YOUR ASSIGNMENT » Bring together all lines of the material below that contain the string "static".

---

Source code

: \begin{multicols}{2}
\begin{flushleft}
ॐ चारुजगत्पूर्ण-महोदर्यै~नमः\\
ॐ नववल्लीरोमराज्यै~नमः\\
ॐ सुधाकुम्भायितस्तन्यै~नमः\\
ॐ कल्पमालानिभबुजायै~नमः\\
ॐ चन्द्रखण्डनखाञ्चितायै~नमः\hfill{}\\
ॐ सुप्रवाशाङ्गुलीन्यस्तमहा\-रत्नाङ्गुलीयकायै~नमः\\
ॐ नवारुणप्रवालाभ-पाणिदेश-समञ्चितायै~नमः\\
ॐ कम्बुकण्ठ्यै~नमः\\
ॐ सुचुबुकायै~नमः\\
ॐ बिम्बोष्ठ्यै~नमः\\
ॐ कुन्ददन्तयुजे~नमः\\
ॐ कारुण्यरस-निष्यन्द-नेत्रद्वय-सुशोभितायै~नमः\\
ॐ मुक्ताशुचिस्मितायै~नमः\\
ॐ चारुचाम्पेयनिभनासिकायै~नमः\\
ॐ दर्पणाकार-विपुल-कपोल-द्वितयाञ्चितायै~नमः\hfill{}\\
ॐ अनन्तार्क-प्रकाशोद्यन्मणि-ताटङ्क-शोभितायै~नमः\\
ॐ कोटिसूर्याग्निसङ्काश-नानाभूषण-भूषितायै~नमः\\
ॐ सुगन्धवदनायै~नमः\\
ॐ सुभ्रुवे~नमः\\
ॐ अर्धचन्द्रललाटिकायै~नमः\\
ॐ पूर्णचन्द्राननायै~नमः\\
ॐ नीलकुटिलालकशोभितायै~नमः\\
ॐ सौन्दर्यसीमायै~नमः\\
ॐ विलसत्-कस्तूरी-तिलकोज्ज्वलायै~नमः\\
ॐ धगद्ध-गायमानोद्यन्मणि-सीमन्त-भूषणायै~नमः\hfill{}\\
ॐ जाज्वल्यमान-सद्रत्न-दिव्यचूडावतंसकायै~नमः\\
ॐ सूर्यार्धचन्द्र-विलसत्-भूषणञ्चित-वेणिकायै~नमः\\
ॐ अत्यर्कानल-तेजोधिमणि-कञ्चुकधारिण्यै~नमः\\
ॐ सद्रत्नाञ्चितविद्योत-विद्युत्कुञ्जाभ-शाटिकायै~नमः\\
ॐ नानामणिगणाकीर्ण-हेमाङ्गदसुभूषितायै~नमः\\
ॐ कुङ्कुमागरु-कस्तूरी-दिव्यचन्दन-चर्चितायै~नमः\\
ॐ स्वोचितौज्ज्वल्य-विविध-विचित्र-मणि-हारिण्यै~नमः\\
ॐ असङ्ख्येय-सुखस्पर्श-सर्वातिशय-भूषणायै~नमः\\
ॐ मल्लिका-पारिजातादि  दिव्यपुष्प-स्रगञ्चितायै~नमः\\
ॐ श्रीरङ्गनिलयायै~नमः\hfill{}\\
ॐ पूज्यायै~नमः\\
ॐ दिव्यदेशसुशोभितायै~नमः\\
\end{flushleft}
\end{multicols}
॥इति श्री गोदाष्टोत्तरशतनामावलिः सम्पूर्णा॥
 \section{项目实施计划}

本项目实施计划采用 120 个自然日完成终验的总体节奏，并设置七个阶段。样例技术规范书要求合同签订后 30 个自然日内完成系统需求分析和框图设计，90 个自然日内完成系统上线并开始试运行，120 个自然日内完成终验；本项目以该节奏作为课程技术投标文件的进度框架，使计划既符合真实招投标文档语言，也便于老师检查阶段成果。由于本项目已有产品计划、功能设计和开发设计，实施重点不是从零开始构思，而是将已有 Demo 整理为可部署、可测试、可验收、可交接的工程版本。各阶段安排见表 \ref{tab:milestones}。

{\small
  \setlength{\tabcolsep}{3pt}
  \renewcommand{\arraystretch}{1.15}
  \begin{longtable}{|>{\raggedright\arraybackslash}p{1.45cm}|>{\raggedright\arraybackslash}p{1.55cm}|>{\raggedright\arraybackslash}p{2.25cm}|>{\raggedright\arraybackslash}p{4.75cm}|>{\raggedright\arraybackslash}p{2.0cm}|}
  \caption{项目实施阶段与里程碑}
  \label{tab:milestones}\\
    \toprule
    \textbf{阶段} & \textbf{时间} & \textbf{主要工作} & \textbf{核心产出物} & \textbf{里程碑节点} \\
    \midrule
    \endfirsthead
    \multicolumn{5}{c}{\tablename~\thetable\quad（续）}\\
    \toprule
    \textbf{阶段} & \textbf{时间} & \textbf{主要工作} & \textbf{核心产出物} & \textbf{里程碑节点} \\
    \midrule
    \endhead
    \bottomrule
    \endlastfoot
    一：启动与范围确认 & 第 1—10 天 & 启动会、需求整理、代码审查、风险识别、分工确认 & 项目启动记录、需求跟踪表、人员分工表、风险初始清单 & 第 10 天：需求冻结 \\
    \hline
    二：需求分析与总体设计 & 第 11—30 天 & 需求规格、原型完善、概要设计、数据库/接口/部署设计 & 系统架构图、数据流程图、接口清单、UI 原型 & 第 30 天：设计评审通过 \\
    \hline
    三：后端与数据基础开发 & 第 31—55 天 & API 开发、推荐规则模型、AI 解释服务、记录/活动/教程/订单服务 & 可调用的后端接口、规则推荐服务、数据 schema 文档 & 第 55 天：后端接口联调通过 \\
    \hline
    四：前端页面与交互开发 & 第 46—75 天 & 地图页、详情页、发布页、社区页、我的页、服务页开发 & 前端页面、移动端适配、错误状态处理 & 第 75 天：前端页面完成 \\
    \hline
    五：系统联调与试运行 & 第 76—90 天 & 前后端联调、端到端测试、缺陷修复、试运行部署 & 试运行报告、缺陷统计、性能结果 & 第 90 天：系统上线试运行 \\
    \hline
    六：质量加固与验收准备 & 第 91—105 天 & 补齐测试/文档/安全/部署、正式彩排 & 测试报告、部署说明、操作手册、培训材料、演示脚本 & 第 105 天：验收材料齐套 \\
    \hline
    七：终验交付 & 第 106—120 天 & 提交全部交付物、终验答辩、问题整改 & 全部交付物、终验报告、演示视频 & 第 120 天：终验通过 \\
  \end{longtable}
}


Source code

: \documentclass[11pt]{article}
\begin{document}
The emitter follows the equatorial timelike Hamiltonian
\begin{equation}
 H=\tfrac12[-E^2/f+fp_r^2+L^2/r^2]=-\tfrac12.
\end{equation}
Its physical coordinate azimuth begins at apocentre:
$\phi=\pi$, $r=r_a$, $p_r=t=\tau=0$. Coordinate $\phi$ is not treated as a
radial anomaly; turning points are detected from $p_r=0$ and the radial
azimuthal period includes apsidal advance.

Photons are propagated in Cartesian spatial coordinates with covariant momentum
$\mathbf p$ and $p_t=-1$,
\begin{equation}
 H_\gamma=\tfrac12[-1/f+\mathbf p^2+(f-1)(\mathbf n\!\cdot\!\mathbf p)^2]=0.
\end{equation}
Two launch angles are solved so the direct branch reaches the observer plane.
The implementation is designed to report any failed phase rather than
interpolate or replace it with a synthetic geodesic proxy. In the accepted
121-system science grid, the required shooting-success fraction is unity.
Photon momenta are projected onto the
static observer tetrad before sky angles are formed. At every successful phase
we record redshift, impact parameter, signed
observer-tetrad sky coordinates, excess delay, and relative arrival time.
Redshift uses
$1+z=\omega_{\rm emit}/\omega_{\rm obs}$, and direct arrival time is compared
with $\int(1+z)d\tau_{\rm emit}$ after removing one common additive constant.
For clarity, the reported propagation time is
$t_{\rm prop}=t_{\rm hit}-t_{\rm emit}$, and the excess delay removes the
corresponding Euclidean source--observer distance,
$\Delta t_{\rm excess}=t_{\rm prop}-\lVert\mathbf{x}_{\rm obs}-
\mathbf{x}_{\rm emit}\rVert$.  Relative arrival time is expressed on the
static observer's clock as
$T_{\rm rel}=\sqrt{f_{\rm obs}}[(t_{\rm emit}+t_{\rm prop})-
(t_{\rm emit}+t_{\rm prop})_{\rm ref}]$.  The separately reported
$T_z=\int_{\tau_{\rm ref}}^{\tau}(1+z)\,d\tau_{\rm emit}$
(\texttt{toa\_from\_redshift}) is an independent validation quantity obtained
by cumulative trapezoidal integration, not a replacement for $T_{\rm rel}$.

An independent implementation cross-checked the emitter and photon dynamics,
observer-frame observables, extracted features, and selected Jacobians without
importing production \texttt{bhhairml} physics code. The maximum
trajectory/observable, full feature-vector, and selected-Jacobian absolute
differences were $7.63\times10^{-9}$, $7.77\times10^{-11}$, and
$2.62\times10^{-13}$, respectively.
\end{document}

---

SOLUTION TO THIS TASK »
static observer tetrad before sky angles are formed. At every successful phase
static observer's clock as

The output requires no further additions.